The device is said to accurately mimic the way smooth muscle contracts in the human airway, under normal circumstances and when exposed to asthma triggers. It is also said to offer a window into the cellular and subcellular responses within the tissue during an asthmatic event.
As reported in Lab on a Chip, the chip – a soft polymer well that is mounted on a glass substrate – contains a planar array of microscale, engineered human airway muscles designed to mimic the laminar structure of the muscular layers of the human airway.
To mimic a typical allergic asthma response, the team first introduced interleukin-13 (IL-13) to the chip. IL-13 is a natural protein often found in the airway of asthmatic patients that mediates the response of smooth muscle to an allergen.
Then they introduced acetylcholine, a neurotransmitter that causes smooth muscle to contract. The airway muscle on the chip hypercontracted – and the soft chip curled up – in response to higher doses of the neurotransmitter.

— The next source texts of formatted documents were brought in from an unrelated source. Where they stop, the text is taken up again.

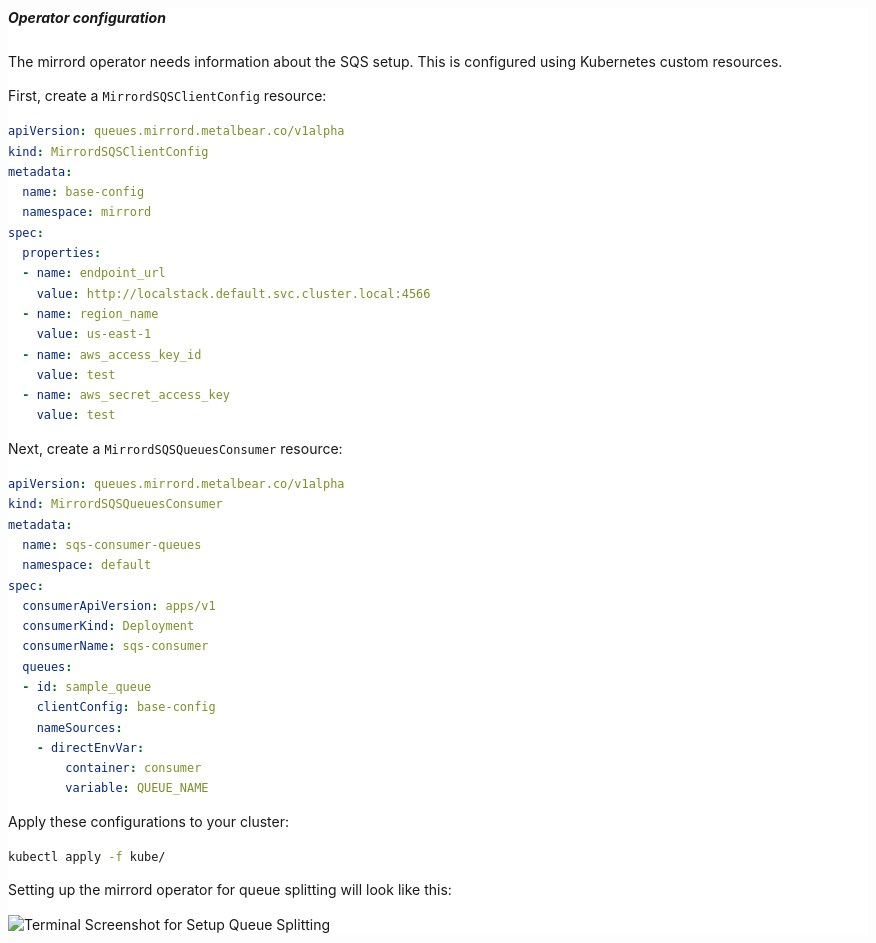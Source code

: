 ##### Operator configuration

The mirrord operator needs information about the SQS setup. This is configured using Kubernetes custom resources.

First, create a `MirrordSQSClientConfig` resource:

```yaml
apiVersion: queues.mirrord.metalbear.co/v1alpha
kind: MirrordSQSClientConfig
metadata:
  name: base-config
  namespace: mirrord
spec:
  properties:
  - name: endpoint_url
    value: http://localstack.default.svc.cluster.local:4566
  - name: region_name
    value: us-east-1
  - name: aws_access_key_id
    value: test
  - name: aws_secret_access_key
    value: test
```

Next, create a `MirrordSQSQueuesConsumer` resource:

```yaml
apiVersion: queues.mirrord.metalbear.co/v1alpha
kind: MirrordSQSQueuesConsumer
metadata:
  name: sqs-consumer-queues
  namespace: default
spec:
  consumerApiVersion: apps/v1
  consumerKind: Deployment
  consumerName: sqs-consumer
  queues:
  - id: sample_queue
    clientConfig: base-config
    nameSources:
    - directEnvVar:
        container: consumer
        variable: QUEUE_NAME
```

Apply these configurations to your cluster:

```bash
kubectl apply -f kube/
```

Setting up the mirrord operator for queue splitting will look like this:

![Terminal Screenshot for Setup Queue Splitting](images/terminal-screenshot-for-setup-queue-splitting.png)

They achieved the reverse effect as well and triggered the muscle to relax using drugs called β-agonists, which are used in inhalers.
They were also able to measure the contractile stress of the muscle tissue as it responded to varying doses of the drugs, said lead author Alexander Peyton Nesmith, a Ph.D./M.D. student at Harvard SEAS and the University of Alabama at Birmingham.
‘Our chip offers a simple, reliable and direct way to measure human responses to an asthma trigger,’ he said in a statement.
The team then investigated what happened on a cellular level in response to the IL-13 and confirmed, for example, that the smooth muscle cells grew larger in the presence of IL-13 over time – a structural hallmark of the airways in asthma patients as well. They also documented an increased alignment of actin fibres within smooth muscle cells, which is consistent with the muscle in the airway of asthma patients. Actin fibres are super-thin cellular components involved in muscle contraction.
Next they observed how IL-13 changes the expression of contractile proteins called RhoA proteins, which have been implicated in the asthmatic response, although the details of their activation and signalling have remained elusive.
To do this they introduced HA1077, a drug that is not currently used to treat asthmatic patients but targets the RhoA pathway. The drug made the asthmatic tissue on the chip less sensitive to the asthma trigger – and preliminary tests indicated that using a combined therapy of HA1077 plus a currently approved asthma drug worked better than the single drug alone.
‘Asthma is one of the top reasons for trips to the emergency room – particularly for children, and a large segment of the asthmatic population doesn’t respond to currently available treatments,’ said Wyss Institute Founding Director Don Ingber, M.D., Ph.D. ‘The airway muscle-on-a-chip provides an important and exciting new tool for discovering new therapeutic agents.’